He stared at her for a moment. There were times when he hated her, others when he was quite mad about her; during the intervals of varying length he did not think about her at all. To-night he suddenly experienced a new sensation. He needed a friend badly, and it was her business to fill any office he chose to impose upon her.
“Look here,” he said. “Would you do me a good turn?”
“Why, of course.”
“And use all the brains you’ve got and hold your tongue?”
“Try me.”
“Think you could fool Kingsborough?”
“Oh, quite easily.”
“Well, it’s this: I’ve got to get away for a time—out of this. I ain’t a child, ain’t used to walkin’ a straight line. Never had so many rules to live by since I was a small boy. Navy was nothin’ to it—and two years! _Two years_—” He clutched his hair with both hands and shouted: “I’ve got to get away for a bit! Do you hear? Got to get away! Ain’t used—”
“Do you mean that you want to go away and drink?”
France’s jaw fell. He took a step forward.
“What d’you mean? Who’s ever said—”
“No one in particular. But one learns a good deal in two years. Didn’t you used to drink now and again—disappear—”
“What if I did? I’ll wring your neck if you peach—”

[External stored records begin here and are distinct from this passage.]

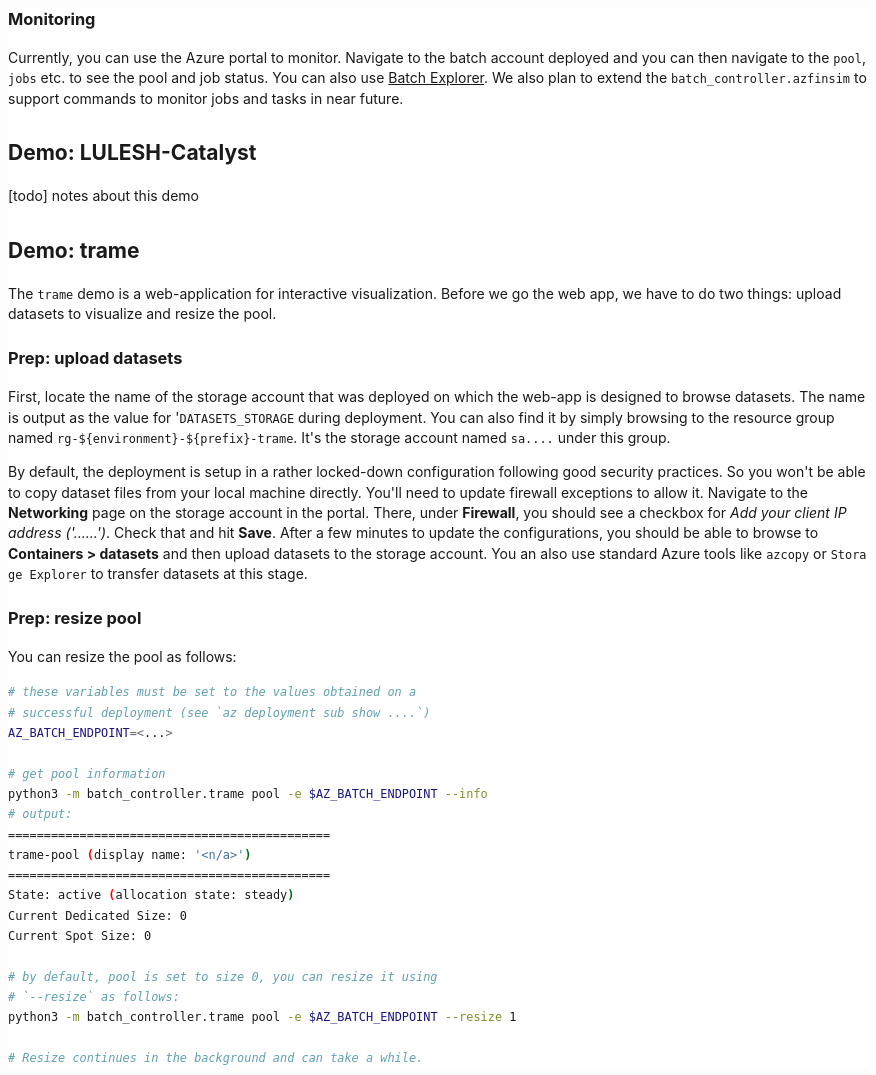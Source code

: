 ### Monitoring

Currently, you can use the Azure portal to monitor. Navigate to the batch account
deployed and you can then navigate to the `pool`, `jobs` etc. to see the pool
and job status. You can also use [Batch Explorer](https://github.com/Azure/BatchExplorer).
We also plan to extend the `batch_controller.azfinsim` to support commands to
monitor jobs and tasks in near future.

## Demo: LULESH-Catalyst

[todo] notes about this demo

## Demo: trame

The `trame` demo is a web-application for interactive visualization. Before we go
the web app, we have to do two things: upload datasets to visualize and resize the
pool.

### Prep: upload datasets

First, locate the name of the storage account that was deployed on which the web-app is designed to browse
datasets. The name is output as the value for '`DATASETS_STORAGE` during deployment. You can also find it
by simply browsing to the resource group named `rg-${environment}-${prefix}-trame`. It's the storage account named
`sa....` under this group.

By default, the deployment is setup in a rather locked-down configuration following good security practices. So you won't
be able to copy dataset files from your local machine directly. You'll need to update firewall exceptions to allow it. Navigate
to the **Networking** page on the storage account in the portal. There, under **Firewall**, you should see a checkbox for
*Add your client IP address ('......')*. Check that and hit **Save**. After a few minutes to update the configurations, you should
be able to browse to **Containers > datasets** and then upload datasets to the storage account. You an also use standard Azure tools
like `azcopy` or `Storage Explorer` to transfer datasets at this stage.

### Prep: resize pool

You can resize the pool as follows:

```sh
# these variables must be set to the values obtained on a
# successful deployment (see `az deployment sub show ....`)
AZ_BATCH_ENDPOINT=<...>

# get pool information
python3 -m batch_controller.trame pool -e $AZ_BATCH_ENDPOINT --info
# output:
=============================================
trame-pool (display name: '<n/a>')
=============================================
State: active (allocation state: steady)
Current Dedicated Size: 0
Current Spot Size: 0

# by default, pool is set to size 0, you can resize it using
# `--resize` as follows:
python3 -m batch_controller.trame pool -e $AZ_BATCH_ENDPOINT --resize 1

# Resize continues in the background and can take a while.
```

“I haven’t the least idea of telling any one. It is the sort of family secret one doesn’t share. Where do you intend to go?”
“I’d hardly thought—it doesn’t matter. How can I fool him? If he found me out, he’d chuck me, cut me down to the last penny, he’s such a damned milksop—and in my shoes, in my shoes! Think for me. My brain’s no good. It’s on fire. Let him find out and it’s all up with you, too, my lady. It’s your business to stand by me. Wonder I didn’t think of that before.”
“You’ll go to Paris to-morrow to consult a heart specialist—”
“I tell you I’ve got to get out of this to-night. If I don’t, the roof’ll be off before breakfast. Do you suppose I can wait for a lot of palaver? I’d have been off before this, but I can’t think of a ghost of an excuse.”
“You can’t find a better than that, and you can go to-night. He knows your heart is weak, or was. I’ll tell him I became terrified and packed you off without delay. Get out your portmanteau, and I’ll look up the trains in Bradshaw.”
XXI
“HOW very odd!” said the duke, in a tone of manifest annoyance. “How very odd!”
They were in the library and Julia had imparted her information.
“Not at all,” she replied indifferently. “He would have gone before this, but feared to worry you—thought he would feel better. Last night he was so bad that I put him out of the house.”
“You put Harold out?”
“Yes. That will give you an idea of how he was feeling, when he was willing to mind me!”
“Hm! Why didn’t you go with him? A wife should never leave her husband for a day, particularly when he is ill!”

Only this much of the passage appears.